**TASK OBJECTIVE**
Within the data below, how many lines contain "than"? Reply with the number only.

**WORKING DATA**
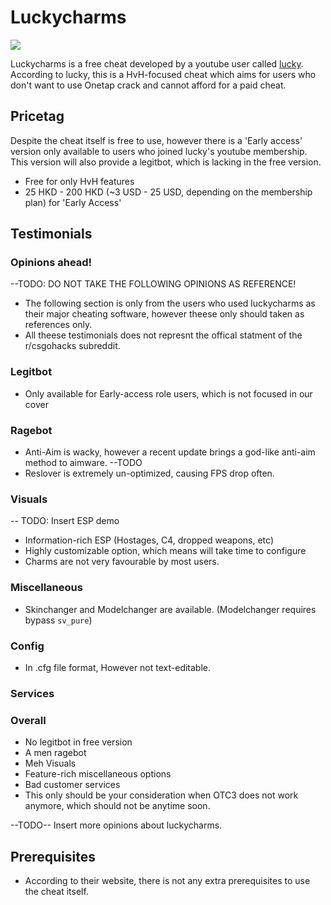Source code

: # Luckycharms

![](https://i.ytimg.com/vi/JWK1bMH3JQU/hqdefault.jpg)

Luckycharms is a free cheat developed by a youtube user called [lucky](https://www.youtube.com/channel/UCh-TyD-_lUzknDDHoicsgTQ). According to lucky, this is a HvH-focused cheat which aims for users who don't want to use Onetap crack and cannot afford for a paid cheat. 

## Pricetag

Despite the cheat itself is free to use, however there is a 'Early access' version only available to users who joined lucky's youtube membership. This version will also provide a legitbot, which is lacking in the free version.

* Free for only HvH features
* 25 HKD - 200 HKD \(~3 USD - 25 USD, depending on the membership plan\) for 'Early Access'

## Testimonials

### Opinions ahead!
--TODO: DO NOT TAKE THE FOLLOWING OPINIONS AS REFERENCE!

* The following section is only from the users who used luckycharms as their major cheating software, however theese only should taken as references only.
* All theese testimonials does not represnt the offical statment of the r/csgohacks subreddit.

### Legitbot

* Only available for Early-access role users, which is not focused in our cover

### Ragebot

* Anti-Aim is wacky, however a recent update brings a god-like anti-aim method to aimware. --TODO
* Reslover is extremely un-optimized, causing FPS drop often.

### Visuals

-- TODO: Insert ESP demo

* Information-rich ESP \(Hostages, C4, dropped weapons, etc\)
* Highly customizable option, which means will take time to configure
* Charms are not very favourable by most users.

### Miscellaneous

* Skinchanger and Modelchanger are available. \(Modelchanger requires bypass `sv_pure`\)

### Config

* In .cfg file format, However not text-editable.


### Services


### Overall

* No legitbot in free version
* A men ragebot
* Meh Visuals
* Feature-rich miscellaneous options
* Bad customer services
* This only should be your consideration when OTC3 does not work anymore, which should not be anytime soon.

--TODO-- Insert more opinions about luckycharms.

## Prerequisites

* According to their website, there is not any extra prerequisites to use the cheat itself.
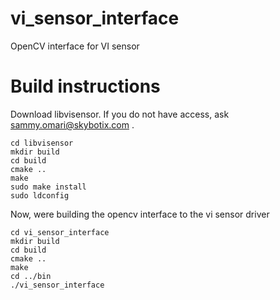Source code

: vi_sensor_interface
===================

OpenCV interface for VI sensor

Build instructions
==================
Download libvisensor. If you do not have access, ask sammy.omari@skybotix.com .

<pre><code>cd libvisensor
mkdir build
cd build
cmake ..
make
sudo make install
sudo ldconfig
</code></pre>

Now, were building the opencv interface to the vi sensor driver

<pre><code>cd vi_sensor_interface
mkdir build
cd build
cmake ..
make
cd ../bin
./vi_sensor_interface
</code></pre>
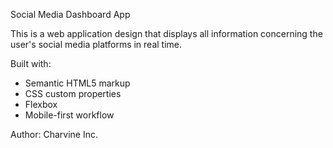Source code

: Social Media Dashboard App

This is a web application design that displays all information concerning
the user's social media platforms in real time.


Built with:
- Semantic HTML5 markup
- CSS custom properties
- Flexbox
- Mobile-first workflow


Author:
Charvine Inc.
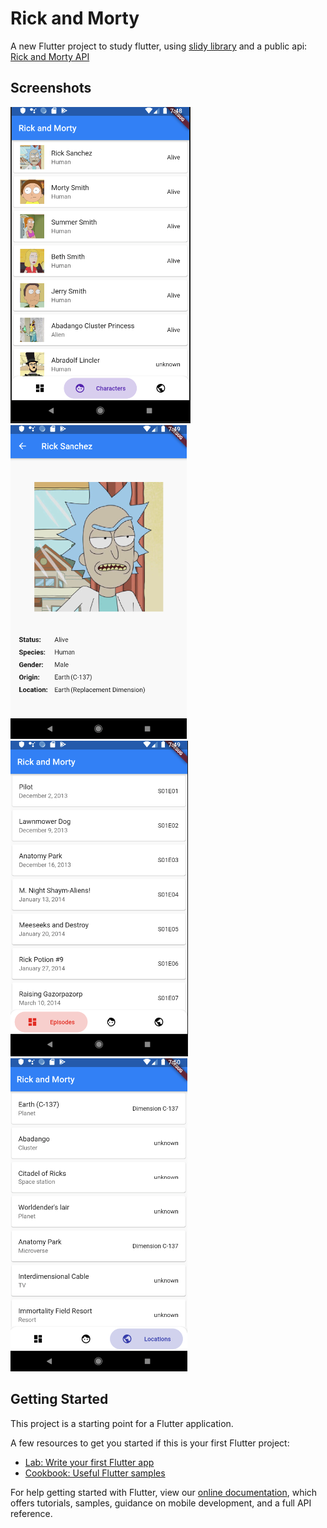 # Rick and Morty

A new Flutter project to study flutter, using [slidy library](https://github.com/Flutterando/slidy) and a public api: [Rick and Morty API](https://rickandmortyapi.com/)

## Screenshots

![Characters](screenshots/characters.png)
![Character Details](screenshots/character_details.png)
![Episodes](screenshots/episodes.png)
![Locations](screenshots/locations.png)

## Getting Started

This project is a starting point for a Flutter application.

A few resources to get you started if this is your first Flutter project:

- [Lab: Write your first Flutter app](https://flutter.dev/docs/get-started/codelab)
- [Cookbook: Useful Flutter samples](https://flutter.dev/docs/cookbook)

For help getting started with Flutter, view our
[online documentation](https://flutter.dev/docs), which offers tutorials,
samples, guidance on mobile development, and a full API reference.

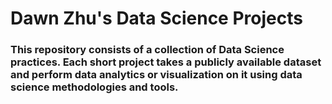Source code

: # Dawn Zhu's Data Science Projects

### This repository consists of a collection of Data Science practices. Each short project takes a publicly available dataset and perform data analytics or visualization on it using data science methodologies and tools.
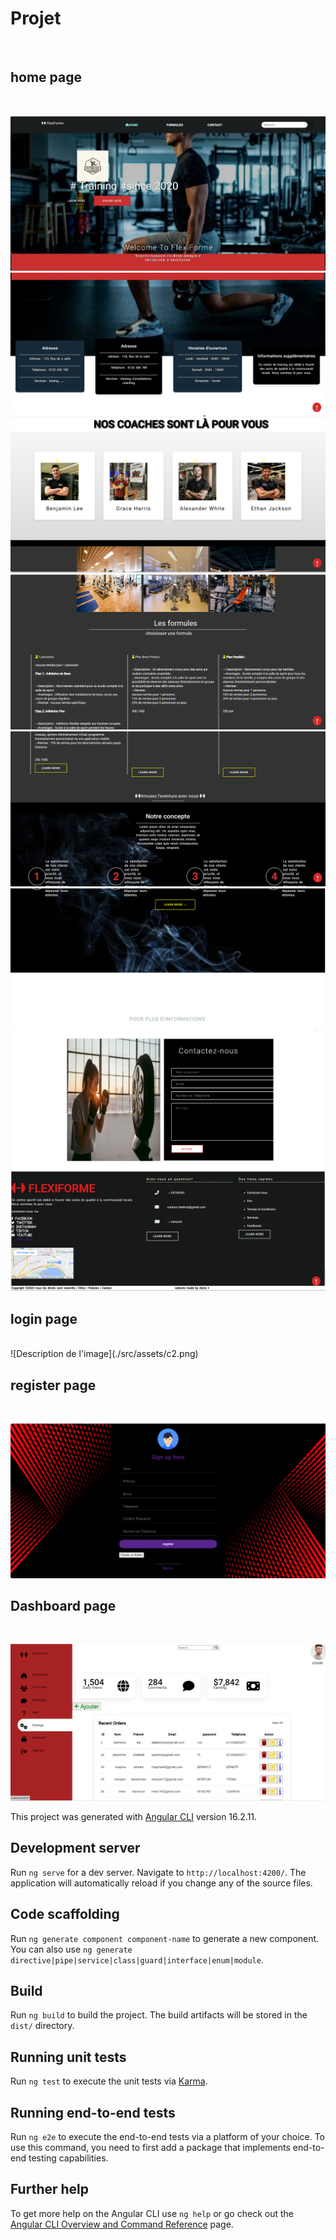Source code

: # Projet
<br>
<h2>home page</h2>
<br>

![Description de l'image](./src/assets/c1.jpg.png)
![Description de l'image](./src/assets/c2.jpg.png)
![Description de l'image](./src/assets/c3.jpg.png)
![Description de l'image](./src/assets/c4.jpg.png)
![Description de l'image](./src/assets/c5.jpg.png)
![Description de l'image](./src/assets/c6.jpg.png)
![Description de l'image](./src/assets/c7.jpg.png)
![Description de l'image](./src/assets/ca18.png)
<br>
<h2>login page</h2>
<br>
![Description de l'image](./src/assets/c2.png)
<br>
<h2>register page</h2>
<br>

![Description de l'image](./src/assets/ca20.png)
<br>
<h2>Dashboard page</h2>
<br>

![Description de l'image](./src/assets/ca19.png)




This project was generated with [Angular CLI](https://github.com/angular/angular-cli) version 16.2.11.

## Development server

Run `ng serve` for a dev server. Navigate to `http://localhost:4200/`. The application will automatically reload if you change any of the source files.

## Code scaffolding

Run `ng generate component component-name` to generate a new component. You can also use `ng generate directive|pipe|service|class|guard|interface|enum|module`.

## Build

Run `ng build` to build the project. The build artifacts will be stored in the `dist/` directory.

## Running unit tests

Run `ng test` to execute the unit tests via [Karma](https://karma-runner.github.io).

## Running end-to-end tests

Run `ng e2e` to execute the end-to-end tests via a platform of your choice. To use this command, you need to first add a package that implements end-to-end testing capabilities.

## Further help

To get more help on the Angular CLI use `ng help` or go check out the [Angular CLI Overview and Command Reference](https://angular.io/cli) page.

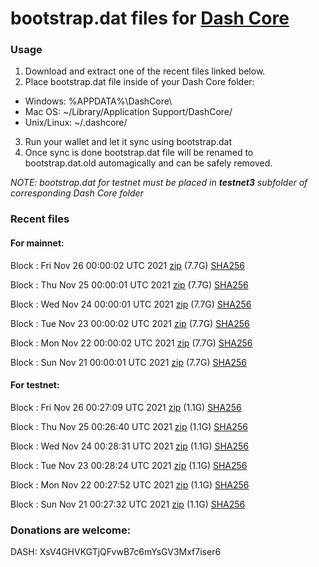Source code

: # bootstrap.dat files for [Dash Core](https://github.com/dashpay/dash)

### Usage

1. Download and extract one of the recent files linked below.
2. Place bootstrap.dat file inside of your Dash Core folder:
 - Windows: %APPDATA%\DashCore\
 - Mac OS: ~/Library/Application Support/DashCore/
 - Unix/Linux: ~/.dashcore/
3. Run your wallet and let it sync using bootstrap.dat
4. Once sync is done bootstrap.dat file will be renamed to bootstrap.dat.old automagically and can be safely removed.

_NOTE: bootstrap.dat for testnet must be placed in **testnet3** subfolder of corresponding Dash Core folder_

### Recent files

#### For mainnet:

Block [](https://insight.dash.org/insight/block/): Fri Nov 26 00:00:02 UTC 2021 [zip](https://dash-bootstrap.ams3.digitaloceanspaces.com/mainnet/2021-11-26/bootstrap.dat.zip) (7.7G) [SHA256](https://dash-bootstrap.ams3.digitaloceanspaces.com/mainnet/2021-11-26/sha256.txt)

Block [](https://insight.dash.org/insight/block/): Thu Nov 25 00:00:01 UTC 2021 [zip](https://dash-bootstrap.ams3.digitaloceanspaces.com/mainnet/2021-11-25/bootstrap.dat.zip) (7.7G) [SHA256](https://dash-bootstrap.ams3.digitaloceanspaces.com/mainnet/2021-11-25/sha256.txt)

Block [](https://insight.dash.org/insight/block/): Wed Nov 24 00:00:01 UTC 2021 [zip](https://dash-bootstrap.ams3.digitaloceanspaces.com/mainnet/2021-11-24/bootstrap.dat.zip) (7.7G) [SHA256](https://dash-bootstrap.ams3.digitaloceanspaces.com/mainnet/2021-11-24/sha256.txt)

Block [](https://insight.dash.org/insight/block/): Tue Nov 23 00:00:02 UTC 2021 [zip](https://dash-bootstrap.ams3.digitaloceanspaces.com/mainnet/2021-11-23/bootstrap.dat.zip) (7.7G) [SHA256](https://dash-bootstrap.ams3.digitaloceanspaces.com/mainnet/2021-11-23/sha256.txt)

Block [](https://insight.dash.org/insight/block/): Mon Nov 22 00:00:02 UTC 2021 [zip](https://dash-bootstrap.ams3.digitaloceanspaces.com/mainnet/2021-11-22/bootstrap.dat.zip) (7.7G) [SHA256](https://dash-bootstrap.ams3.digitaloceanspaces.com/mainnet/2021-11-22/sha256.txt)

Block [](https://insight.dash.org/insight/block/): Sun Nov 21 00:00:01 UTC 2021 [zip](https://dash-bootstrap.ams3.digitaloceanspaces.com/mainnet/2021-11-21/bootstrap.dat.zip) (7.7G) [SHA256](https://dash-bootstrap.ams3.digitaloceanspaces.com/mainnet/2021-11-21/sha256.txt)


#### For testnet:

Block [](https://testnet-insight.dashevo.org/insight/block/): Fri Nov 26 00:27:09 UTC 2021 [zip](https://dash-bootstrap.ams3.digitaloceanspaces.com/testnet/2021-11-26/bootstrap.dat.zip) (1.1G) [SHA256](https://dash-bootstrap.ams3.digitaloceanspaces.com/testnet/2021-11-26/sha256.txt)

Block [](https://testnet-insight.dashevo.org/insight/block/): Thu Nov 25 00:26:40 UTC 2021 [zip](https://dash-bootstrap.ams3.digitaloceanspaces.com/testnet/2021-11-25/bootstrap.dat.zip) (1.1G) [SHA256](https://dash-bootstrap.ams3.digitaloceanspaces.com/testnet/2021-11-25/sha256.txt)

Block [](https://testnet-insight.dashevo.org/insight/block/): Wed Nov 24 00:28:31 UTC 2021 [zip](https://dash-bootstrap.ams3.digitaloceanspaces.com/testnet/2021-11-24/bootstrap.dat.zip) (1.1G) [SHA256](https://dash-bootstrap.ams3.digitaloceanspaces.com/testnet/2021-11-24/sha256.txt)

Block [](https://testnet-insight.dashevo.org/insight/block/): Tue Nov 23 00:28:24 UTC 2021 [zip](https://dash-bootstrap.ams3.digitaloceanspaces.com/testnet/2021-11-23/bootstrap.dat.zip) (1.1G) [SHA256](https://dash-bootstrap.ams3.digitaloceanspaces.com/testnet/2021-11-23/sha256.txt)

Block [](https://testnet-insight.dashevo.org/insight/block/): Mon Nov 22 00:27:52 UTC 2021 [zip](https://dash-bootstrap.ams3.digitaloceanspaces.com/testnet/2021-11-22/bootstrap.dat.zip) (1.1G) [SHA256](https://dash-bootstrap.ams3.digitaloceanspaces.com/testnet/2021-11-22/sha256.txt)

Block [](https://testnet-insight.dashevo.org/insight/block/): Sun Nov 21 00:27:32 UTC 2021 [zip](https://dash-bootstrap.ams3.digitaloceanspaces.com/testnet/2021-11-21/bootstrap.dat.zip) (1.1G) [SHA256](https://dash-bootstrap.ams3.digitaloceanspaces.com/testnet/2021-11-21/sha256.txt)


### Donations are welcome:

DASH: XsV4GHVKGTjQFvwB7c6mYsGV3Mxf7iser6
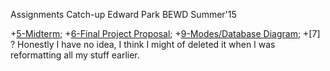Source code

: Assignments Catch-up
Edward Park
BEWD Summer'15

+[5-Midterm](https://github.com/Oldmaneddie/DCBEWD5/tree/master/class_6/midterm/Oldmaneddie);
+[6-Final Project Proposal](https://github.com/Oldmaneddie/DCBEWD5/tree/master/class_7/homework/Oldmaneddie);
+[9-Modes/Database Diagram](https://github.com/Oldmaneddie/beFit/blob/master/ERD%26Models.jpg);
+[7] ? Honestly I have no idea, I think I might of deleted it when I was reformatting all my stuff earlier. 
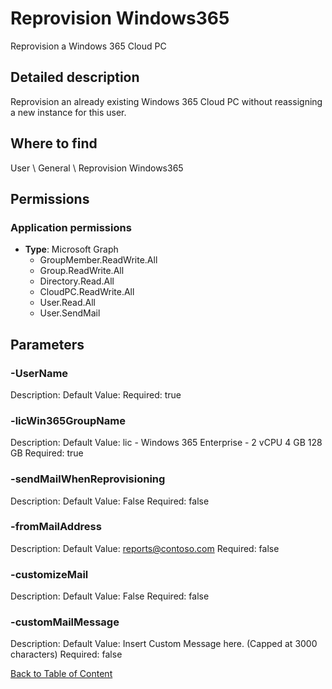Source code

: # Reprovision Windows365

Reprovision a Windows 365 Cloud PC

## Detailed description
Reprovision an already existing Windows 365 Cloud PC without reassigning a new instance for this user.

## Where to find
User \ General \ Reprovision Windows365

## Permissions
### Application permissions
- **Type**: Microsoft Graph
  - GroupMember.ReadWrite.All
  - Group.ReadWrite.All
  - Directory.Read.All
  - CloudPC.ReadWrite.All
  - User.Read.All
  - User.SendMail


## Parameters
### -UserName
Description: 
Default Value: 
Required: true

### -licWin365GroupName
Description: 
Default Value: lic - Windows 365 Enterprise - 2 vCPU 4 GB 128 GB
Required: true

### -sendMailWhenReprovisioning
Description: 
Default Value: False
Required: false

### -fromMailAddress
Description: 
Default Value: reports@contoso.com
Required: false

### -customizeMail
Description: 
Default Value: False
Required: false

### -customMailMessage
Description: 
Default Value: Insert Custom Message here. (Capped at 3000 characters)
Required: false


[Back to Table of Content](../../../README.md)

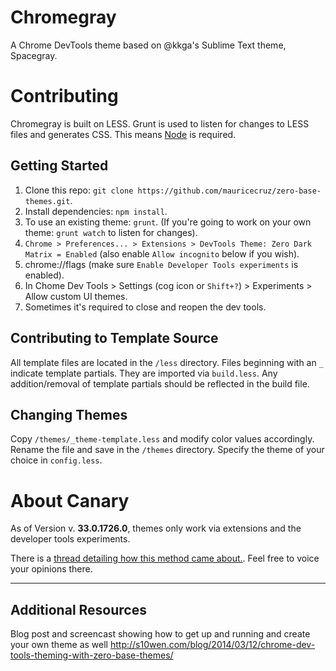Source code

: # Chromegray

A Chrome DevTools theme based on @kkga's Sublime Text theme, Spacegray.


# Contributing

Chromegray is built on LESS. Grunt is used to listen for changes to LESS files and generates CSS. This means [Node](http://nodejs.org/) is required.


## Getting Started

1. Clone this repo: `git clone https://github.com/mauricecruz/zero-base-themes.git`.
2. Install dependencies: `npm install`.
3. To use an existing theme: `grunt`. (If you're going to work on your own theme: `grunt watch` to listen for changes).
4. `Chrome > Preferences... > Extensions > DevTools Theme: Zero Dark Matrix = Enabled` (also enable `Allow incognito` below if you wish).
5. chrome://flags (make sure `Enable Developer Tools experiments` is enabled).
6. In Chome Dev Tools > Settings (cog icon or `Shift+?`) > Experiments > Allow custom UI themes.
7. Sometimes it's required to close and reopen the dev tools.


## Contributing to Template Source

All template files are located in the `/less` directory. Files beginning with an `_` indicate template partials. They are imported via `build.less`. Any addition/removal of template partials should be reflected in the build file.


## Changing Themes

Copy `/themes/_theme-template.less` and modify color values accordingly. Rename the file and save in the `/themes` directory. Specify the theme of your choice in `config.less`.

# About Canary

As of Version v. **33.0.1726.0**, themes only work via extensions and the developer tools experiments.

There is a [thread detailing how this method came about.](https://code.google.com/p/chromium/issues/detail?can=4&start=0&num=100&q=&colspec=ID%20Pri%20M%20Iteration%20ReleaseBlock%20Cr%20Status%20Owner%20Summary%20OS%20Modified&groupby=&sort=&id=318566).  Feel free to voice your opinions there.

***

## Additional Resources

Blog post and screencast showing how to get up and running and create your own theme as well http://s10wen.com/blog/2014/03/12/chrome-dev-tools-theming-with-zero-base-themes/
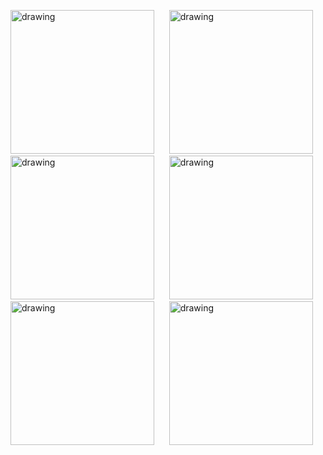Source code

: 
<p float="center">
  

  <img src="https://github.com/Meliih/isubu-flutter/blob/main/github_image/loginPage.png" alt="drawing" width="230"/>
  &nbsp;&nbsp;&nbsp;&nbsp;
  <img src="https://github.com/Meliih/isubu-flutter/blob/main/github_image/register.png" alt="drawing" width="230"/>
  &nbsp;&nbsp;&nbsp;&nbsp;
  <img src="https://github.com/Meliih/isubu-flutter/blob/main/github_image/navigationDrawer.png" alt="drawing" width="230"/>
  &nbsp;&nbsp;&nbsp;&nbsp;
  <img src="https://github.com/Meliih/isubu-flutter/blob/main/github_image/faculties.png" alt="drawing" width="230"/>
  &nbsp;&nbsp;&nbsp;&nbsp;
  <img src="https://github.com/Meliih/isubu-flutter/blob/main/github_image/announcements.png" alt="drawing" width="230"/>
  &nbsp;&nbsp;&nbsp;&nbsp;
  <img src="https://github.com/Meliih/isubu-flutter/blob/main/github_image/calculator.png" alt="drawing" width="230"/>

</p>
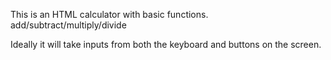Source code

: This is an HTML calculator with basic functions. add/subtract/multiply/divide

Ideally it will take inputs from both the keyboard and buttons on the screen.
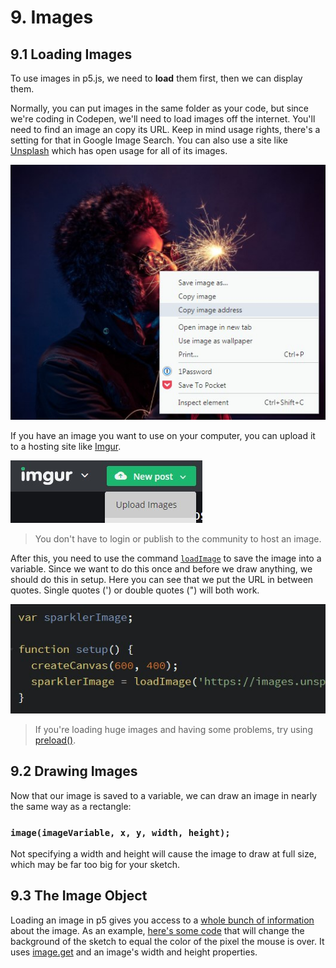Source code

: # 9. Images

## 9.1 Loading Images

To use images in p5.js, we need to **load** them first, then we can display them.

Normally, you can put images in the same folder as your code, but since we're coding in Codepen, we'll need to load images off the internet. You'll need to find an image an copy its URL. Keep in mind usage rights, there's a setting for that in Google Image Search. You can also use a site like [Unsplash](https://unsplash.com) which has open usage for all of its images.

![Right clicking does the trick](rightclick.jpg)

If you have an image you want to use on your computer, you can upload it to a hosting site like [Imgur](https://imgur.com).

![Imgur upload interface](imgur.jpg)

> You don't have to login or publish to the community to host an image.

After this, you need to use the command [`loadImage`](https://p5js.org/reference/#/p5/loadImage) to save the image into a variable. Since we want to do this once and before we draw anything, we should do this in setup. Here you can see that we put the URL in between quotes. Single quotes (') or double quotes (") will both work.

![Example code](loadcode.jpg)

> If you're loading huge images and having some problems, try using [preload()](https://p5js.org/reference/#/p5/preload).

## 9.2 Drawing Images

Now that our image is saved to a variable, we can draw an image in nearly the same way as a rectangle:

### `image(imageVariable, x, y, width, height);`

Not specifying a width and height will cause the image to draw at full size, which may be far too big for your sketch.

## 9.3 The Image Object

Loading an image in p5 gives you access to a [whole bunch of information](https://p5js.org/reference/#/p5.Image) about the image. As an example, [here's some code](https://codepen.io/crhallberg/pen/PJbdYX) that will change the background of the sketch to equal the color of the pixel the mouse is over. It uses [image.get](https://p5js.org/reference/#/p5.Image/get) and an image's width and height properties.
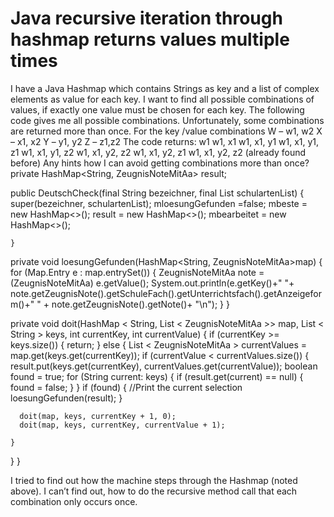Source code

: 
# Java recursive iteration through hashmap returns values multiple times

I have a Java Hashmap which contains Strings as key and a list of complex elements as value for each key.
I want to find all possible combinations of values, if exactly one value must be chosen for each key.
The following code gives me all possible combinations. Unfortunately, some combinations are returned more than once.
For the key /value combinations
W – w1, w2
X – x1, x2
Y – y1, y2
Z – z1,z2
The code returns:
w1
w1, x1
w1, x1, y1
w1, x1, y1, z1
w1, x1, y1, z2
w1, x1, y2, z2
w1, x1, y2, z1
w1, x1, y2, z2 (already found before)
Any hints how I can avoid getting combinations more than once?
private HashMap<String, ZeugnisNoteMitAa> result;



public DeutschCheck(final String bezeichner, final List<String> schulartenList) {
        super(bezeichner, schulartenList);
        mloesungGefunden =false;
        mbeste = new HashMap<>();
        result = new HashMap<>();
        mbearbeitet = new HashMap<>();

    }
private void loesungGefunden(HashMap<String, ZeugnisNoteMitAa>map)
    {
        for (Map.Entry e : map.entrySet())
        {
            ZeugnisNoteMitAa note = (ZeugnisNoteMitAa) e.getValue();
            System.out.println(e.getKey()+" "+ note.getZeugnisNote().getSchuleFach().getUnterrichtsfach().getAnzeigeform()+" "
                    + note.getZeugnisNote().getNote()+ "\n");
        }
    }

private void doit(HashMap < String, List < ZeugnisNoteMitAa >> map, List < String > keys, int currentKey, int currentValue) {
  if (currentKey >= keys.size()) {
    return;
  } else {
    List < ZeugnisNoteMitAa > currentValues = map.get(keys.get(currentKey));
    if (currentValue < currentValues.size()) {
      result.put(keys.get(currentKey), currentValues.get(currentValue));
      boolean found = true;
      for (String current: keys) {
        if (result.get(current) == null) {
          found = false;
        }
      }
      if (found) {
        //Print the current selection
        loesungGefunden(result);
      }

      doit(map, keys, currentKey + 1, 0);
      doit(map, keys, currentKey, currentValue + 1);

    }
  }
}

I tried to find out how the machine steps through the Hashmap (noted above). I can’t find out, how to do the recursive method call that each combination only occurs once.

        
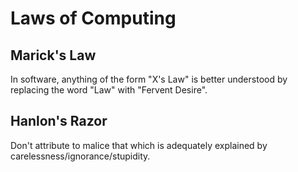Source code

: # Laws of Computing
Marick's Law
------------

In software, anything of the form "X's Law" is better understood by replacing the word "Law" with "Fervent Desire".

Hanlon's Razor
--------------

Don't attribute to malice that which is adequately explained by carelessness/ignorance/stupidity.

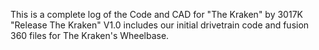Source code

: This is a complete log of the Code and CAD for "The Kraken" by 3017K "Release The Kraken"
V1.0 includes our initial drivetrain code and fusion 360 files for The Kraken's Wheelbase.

**EXERCISE SOLUTION**
2